El mantenimiento para piscina más importante es el de la desinfección, pero hay otros aspectos que también se debe tener muy presentes. Para ello se utilizan distintos elementos de control y tratamientos, cuya dosificación requiere siempre, en primer lugar, conocer el volumen de agua que contiene la piscina.

Es decir que el criterio que debe tenerse en cuenta para escoger un producto para el mantenimiento de una piscina son: el volumen de agua y qué aspecto del agua quieres solucionar y/o mantener.

Para calcular el volumen para lo cual se aplican distintas fórmulas según la forma de la piscina.

Uno de los cuidados esenciales es la regulación del pH es un factor esencial en la piscina. El pH es una medida del grado de acidez, en una escala que va del 0 al 14. Los valores por debajo del 7 indican acidez y los que van por encima del 8 alcalinidad. Para que la piscina tenga el PH correcto se debe mantener entre 7 y 7,8. Para evaluar el índice de pH utilizamos un equipo de análisis de agua. Otro de los cuidados básicos es la cloración que consiste en añadir al agua un compuesto químico de cloro que actúa como oxidante de los elementos orgánicos de la piscina. El cloro se puede suministrar en tratamientos de choque, que liberan una gran cantidad de cloro normalmente al inicio de la temporada, y tratamientos de acción continuada, que realizan una liberación progresiva de cloro en formato pastillas o granulado. El cloro se pone en el skimmer y en el caso de piscinas desmontables, en una boya flotante, para que no entre en contacto con el plástico.

También se debe sumar a la piscina alguicida. Lo detectamos inicialmente por el tono del agua (lo más frecuente es que se vuelva un poco verdosa). Además de una buena limpieza física que elimine las algas de las superficies de fondo y paredes, será necesario un tratamiento de choque con un producto antialgas y un lavado del filtro.

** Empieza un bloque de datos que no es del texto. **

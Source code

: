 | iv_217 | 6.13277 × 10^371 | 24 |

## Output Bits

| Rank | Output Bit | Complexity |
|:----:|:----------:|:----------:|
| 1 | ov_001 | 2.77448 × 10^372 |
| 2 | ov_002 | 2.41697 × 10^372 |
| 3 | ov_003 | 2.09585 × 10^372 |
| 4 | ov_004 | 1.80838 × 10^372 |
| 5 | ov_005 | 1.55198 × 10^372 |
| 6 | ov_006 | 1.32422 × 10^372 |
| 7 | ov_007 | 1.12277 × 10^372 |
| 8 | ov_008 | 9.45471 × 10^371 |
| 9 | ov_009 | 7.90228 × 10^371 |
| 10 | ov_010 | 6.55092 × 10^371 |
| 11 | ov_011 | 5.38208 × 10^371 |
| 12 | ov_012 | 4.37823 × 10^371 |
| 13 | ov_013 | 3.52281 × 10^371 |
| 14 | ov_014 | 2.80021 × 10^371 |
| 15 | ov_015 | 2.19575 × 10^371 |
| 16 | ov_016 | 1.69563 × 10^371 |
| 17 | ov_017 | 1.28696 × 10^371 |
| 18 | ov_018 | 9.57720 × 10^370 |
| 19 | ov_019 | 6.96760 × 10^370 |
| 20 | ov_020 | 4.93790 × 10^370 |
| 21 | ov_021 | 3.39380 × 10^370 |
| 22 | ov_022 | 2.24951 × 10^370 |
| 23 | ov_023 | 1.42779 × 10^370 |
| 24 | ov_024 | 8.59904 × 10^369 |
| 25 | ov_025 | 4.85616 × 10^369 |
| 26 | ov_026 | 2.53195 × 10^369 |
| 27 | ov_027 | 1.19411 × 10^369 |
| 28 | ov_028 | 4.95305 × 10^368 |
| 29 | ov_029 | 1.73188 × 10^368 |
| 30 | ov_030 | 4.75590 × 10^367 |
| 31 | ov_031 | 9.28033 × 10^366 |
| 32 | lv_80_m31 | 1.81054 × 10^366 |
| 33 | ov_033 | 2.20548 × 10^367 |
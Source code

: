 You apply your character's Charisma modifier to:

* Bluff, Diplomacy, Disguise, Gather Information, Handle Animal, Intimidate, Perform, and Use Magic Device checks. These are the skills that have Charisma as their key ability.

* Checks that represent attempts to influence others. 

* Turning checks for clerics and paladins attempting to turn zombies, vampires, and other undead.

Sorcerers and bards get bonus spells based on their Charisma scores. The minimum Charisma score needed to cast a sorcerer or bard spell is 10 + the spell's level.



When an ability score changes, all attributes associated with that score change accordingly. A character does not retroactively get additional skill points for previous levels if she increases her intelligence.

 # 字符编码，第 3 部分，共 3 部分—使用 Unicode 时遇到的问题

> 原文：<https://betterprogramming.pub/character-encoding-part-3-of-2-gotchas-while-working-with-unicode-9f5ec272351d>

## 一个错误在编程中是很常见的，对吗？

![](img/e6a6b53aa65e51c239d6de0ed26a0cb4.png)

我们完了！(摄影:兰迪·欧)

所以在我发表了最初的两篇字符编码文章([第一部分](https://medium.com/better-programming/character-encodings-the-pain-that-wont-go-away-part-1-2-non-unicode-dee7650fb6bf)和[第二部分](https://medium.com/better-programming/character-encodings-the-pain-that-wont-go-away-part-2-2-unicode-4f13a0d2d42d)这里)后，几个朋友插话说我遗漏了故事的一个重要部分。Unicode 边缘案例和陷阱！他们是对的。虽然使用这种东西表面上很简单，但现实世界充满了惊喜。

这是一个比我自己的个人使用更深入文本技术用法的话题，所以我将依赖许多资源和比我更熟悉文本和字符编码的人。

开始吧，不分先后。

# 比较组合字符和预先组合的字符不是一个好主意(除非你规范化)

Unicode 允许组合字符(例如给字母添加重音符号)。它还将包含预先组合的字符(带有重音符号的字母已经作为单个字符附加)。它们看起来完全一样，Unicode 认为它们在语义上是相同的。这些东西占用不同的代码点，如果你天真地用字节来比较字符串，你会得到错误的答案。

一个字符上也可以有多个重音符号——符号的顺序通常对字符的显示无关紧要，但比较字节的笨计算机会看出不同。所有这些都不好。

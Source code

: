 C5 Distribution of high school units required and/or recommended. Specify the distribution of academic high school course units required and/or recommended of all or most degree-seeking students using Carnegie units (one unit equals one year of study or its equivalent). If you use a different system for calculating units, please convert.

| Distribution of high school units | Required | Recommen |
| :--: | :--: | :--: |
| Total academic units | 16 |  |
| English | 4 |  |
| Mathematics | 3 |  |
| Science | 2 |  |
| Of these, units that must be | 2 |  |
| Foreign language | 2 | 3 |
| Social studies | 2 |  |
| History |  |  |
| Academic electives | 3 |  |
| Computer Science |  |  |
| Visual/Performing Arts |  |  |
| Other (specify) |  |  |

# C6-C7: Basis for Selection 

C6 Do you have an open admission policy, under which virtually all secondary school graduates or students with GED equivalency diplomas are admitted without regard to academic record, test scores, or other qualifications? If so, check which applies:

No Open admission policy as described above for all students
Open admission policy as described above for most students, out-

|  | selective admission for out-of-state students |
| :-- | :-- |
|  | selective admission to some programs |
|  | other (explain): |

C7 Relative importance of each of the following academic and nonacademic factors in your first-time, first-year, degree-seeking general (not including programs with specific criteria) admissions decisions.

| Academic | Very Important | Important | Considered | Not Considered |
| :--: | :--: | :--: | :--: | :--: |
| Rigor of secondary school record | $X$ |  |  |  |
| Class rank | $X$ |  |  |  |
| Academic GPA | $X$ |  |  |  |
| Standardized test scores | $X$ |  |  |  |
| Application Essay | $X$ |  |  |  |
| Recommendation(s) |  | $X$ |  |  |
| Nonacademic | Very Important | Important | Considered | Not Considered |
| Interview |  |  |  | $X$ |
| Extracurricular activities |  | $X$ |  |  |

Además, cuando el agua se vuelve turbia, de un tono blanquecino, estamos ante un problema de exceso de materia en suspensión. El mantenimiento del agua consiste en aportar floculante. Este actúa como un espesador de las materias en suspensión. El entorno de la piscina está sometido a humedad y calor, por lo que no es extraño que aparezcan hongos sobre determinadas superficies. La utilización de calzado es siempre importante, pero no está de más la utilización de un fungicida que evite la proliferación de estos organismos indeseados que pueden ser también invasivos en la piel.